- [Task details]:
Please produce a character-exact copy of the listing that follows, omitting all images.

╭─ Dataset extract

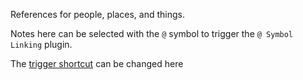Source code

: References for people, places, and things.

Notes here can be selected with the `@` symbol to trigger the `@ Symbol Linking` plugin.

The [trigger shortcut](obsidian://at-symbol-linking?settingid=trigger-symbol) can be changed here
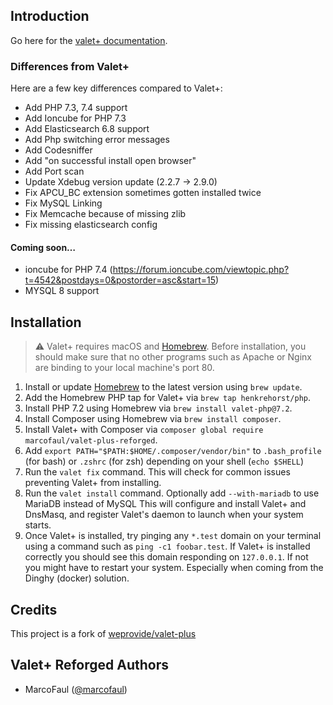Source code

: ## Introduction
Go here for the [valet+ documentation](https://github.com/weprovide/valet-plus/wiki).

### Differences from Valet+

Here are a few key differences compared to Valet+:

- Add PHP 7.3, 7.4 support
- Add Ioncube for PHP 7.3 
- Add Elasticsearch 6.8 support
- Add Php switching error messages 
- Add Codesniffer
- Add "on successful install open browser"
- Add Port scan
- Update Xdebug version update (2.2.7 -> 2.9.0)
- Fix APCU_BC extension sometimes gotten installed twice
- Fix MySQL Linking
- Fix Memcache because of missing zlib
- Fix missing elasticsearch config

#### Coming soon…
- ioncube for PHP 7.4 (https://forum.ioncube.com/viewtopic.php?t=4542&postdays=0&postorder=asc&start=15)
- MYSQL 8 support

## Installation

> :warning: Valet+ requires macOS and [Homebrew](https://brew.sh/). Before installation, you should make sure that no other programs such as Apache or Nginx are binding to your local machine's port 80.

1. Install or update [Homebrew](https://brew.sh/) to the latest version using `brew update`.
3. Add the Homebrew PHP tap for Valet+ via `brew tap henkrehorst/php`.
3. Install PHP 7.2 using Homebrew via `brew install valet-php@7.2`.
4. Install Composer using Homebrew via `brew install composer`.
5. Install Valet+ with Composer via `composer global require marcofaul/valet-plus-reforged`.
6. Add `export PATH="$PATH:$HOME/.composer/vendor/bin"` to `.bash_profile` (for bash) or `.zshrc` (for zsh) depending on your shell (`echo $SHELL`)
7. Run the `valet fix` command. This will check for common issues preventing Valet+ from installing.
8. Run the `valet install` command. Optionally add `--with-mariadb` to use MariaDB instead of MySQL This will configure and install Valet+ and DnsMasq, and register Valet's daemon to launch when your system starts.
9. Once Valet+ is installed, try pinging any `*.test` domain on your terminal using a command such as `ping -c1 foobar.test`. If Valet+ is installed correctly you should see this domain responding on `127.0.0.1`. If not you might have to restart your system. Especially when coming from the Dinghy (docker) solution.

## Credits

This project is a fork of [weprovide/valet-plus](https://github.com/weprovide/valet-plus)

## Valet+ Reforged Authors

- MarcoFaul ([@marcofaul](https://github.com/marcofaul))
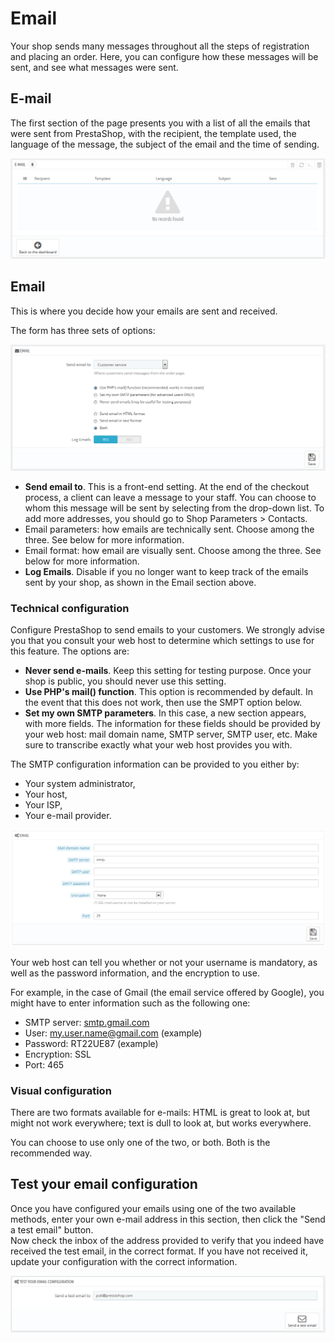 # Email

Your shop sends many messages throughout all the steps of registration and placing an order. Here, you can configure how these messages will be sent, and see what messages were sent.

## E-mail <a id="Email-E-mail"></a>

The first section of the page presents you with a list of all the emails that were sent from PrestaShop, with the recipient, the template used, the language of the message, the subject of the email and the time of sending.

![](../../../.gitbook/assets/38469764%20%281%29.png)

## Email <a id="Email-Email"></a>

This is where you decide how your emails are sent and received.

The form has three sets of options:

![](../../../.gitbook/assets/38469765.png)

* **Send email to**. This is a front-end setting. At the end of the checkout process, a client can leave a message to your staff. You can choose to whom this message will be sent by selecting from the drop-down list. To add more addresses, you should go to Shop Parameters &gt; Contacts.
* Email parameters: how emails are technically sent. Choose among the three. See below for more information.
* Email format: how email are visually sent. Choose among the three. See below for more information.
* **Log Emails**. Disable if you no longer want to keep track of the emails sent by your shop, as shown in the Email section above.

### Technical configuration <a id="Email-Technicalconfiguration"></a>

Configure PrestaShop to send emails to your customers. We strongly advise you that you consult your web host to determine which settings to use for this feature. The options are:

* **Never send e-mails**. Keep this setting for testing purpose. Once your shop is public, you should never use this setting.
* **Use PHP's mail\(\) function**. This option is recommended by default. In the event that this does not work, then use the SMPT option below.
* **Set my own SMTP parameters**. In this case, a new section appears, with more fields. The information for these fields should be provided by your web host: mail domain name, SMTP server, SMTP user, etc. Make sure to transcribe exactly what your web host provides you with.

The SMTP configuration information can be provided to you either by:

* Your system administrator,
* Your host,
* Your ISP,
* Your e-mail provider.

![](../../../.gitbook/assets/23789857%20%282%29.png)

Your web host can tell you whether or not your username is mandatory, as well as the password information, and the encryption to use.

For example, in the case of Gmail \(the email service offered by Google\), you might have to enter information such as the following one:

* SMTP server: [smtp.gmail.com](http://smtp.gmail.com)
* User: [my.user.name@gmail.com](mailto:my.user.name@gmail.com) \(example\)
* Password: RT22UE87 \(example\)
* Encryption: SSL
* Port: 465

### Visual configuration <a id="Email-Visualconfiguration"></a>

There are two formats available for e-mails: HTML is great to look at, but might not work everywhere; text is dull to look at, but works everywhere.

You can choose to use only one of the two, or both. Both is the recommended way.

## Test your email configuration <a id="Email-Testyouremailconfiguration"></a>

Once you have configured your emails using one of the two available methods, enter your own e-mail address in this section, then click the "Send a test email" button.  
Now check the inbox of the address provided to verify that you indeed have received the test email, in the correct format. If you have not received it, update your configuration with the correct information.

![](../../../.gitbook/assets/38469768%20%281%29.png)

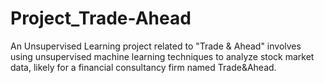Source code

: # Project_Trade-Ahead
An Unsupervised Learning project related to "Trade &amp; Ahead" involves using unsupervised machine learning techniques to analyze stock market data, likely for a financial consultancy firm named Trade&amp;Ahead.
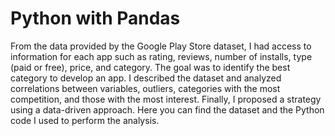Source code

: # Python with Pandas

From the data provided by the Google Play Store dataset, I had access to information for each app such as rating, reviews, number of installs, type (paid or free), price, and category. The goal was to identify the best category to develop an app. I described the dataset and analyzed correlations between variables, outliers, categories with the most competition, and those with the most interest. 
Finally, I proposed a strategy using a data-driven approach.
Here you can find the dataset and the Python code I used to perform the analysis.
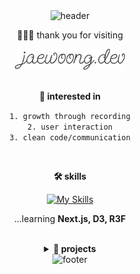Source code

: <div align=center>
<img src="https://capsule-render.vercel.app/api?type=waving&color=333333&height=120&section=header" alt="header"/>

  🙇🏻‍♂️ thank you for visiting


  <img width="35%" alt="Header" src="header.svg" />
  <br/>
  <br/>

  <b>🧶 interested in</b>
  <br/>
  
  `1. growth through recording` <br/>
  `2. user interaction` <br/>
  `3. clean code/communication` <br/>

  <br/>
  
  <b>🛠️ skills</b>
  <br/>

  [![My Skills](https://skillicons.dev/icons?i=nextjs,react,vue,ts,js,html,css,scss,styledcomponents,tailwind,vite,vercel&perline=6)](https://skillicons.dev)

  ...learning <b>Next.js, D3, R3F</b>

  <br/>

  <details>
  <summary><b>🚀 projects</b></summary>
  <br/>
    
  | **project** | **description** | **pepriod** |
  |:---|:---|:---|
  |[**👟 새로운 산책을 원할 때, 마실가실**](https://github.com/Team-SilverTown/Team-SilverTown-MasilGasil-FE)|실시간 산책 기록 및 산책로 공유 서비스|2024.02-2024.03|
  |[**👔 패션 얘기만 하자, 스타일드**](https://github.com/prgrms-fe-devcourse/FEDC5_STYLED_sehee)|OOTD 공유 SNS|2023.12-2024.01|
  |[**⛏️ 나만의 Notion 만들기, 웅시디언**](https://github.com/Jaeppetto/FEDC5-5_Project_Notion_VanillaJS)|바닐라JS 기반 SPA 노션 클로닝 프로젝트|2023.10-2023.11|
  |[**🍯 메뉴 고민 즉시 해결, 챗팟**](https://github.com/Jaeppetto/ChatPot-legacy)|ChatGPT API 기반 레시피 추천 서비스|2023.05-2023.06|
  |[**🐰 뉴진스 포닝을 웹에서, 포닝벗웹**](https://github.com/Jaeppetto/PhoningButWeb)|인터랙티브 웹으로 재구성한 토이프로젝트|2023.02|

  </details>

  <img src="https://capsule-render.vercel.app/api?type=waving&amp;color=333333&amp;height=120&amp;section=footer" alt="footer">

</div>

╰─

- [Result of this task]:
Source code

: References for people, places, and things.

Notes here can be selected with the `@` symbol to trigger the `@ Symbol Linking` plugin.

The [trigger shortcut](obsidian://at-symbol-linking?settingid=trigger-symbol) can be changed here
Source code

: ## Introduction
Go here for the [valet+ documentation](https://github.com/weprovide/valet-plus/wiki).

### Differences from Valet+

Here are a few key differences compared to Valet+:

- Add PHP 7.3, 7.4 support
- Add Ioncube for PHP 7.3 
- Add Elasticsearch 6.8 support
- Add Php switching error messages 
- Add Codesniffer
- Add "on successful install open browser"
- Add Port scan
- Update Xdebug version update (2.2.7 -> 2.9.0)
- Fix APCU_BC extension sometimes gotten installed twice
- Fix MySQL Linking
- Fix Memcache because of missing zlib
- Fix missing elasticsearch config

#### Coming soon…
- ioncube for PHP 7.4 (https://forum.ioncube.com/viewtopic.php?t=4542&postdays=0&postorder=asc&start=15)
- MYSQL 8 support

## Installation

> :warning: Valet+ requires macOS and [Homebrew](https://brew.sh/). Before installation, you should make sure that no other programs such as Apache or Nginx are binding to your local machine's port 80.

1. Install or update [Homebrew](https://brew.sh/) to the latest version using `brew update`.
3. Add the Homebrew PHP tap for Valet+ via `brew tap henkrehorst/php`.
3. Install PHP 7.2 using Homebrew via `brew install valet-php@7.2`.
4. Install Composer using Homebrew via `brew install composer`.
5. Install Valet+ with Composer via `composer global require marcofaul/valet-plus-reforged`.
6. Add `export PATH="$PATH:$HOME/.composer/vendor/bin"` to `.bash_profile` (for bash) or `.zshrc` (for zsh) depending on your shell (`echo $SHELL`)
7. Run the `valet fix` command. This will check for common issues preventing Valet+ from installing.
8. Run the `valet install` command. Optionally add `--with-mariadb` to use MariaDB instead of MySQL This will configure and install Valet+ and DnsMasq, and register Valet's daemon to launch when your system starts.
9. Once Valet+ is installed, try pinging any `*.test` domain on your terminal using a command such as `ping -c1 foobar.test`. If Valet+ is installed correctly you should see this domain responding on `127.0.0.1`. If not you might have to restart your system. Especially when coming from the Dinghy (docker) solution.

## Credits

This project is a fork of [weprovide/valet-plus](https://github.com/weprovide/valet-plus)

## Valet+ Reforged Authors

- MarcoFaul ([@marcofaul](https://github.com/marcofaul))
 # Email

Your shop sends many messages throughout all the steps of registration and placing an order. Here, you can configure how these messages will be sent, and see what messages were sent.

## E-mail <a id="Email-E-mail"></a>

The first section of the page presents you with a list of all the emails that were sent from PrestaShop, with the recipient, the template used, the language of the message, the subject of the email and the time of sending.

![](../../../.gitbook/assets/38469764%20%281%29.png)

## Email <a id="Email-Email"></a>

This is where you decide how your emails are sent and received.

The form has three sets of options:

![](../../../.gitbook/assets/38469765.png)

* **Send email to**. This is a front-end setting. At the end of the checkout process, a client can leave a message to your staff. You can choose to whom this message will be sent by selecting from the drop-down list. To add more addresses, you should go to Shop Parameters &gt; Contacts.
* Email parameters: how emails are technically sent. Choose among the three. See below for more information.
* Email format: how email are visually sent. Choose among the three. See below for more information.
* **Log Emails**. Disable if you no longer want to keep track of the emails sent by your shop, as shown in the Email section above.

### Technical configuration <a id="Email-Technicalconfiguration"></a>

Configure PrestaShop to send emails to your customers. We strongly advise you that you consult your web host to determine which settings to use for this feature. The options are:

* **Never send e-mails**. Keep this setting for testing purpose. Once your shop is public, you should never use this setting.
* **Use PHP's mail\(\) function**. This option is recommended by default. In the event that this does not work, then use the SMPT option below.
* **Set my own SMTP parameters**. In this case, a new section appears, with more fields. The information for these fields should be provided by your web host: mail domain name, SMTP server, SMTP user, etc. Make sure to transcribe exactly what your web host provides you with.

The SMTP configuration information can be provided to you either by:

* Your system administrator,
* Your host,
* Your ISP,
* Your e-mail provider.

![](../../../.gitbook/assets/23789857%20%282%29.png)

Your web host can tell you whether or not your username is mandatory, as well as the password information, and the encryption to use.

For example, in the case of Gmail \(the email service offered by Google\), you might have to enter information such as the following one:

* SMTP server: [smtp.gmail.com](http://smtp.gmail.com)
* User: [my.user.name@gmail.com](mailto:my.user.name@gmail.com) \(example\)
* Password: RT22UE87 \(example\)
* Encryption: SSL
* Port: 465

### Visual configuration <a id="Email-Visualconfiguration"></a>

There are two formats available for e-mails: HTML is great to look at, but might not work everywhere; text is dull to look at, but works everywhere.

You can choose to use only one of the two, or both. Both is the recommended way.

## Test your email configuration <a id="Email-Testyouremailconfiguration"></a>

Once you have configured your emails using one of the two available methods, enter your own e-mail address in this section, then click the "Send a test email" button.  
Now check the inbox of the address provided to verify that you indeed have received the test email, in the correct format. If you have not received it, update your configuration with the correct information.

![](../../../.gitbook/assets/38469768%20%281%29.png)

Source code

: # Project_Trade-Ahead
An Unsupervised Learning project related to "Trade &amp; Ahead" involves using unsupervised machine learning techniques to analyze stock market data, likely for a financial consultancy firm named Trade&amp;Ahead.
Source code

: # Python with Pandas

From the data provided by the Google Play Store dataset, I had access to information for each app such as rating, reviews, number of installs, type (paid or free), price, and category. The goal was to identify the best category to develop an app. I described the dataset and analyzed correlations between variables, outliers, categories with the most competition, and those with the most interest. 
Finally, I proposed a strategy using a data-driven approach.
Here you can find the dataset and the Python code I used to perform the analysis.
Source code

: <div align=center>
<img src="https://capsule-render.vercel.app/api?type=waving&color=333333&height=120&section=header" alt="header"/>

  🙇🏻‍♂️ thank you for visiting


  <img width="35%" alt="Header" src="header.svg" />
  <br/>
  <br/>

  <b>🧶 interested in</b>
  <br/>
  
  `1. growth through recording` <br/>
  `2. user interaction` <br/>
  `3. clean code/communication` <br/>

  <br/>
  
  <b>🛠️ skills</b>
  <br/>

  [![My Skills](https://skillicons.dev/icons?i=nextjs,react,vue,ts,js,html,css,scss,styledcomponents,tailwind,vite,vercel&perline=6)](https://skillicons.dev)

  ...learning <b>Next.js, D3, R3F</b>

  <br/>

  <details>
  <summary><b>🚀 projects</b></summary>
  <br/>
    
  | **project** | **description** | **pepriod** |
  |:---|:---|:---|
  |[**👟 새로운 산책을 원할 때, 마실가실**](https://github.com/Team-SilverTown/Team-SilverTown-MasilGasil-FE)|실시간 산책 기록 및 산책로 공유 서비스|2024.02-2024.03|
  |[**👔 패션 얘기만 하자, 스타일드**](https://github.com/prgrms-fe-devcourse/FEDC5_STYLED_sehee)|OOTD 공유 SNS|2023.12-2024.01|
  |[**⛏️ 나만의 Notion 만들기, 웅시디언**](https://github.com/Jaeppetto/FEDC5-5_Project_Notion_VanillaJS)|바닐라JS 기반 SPA 노션 클로닝 프로젝트|2023.10-2023.11|
  |[**🍯 메뉴 고민 즉시 해결, 챗팟**](https://github.com/Jaeppetto/ChatPot-legacy)|ChatGPT API 기반 레시피 추천 서비스|2023.05-2023.06|
  |[**🐰 뉴진스 포닝을 웹에서, 포닝벗웹**](https://github.com/Jaeppetto/PhoningButWeb)|인터랙티브 웹으로 재구성한 토이프로젝트|2023.02|

  </details>

  <img src="https://capsule-render.vercel.app/api?type=waving&amp;color=333333&amp;height=120&amp;section=footer" alt="footer">

</div>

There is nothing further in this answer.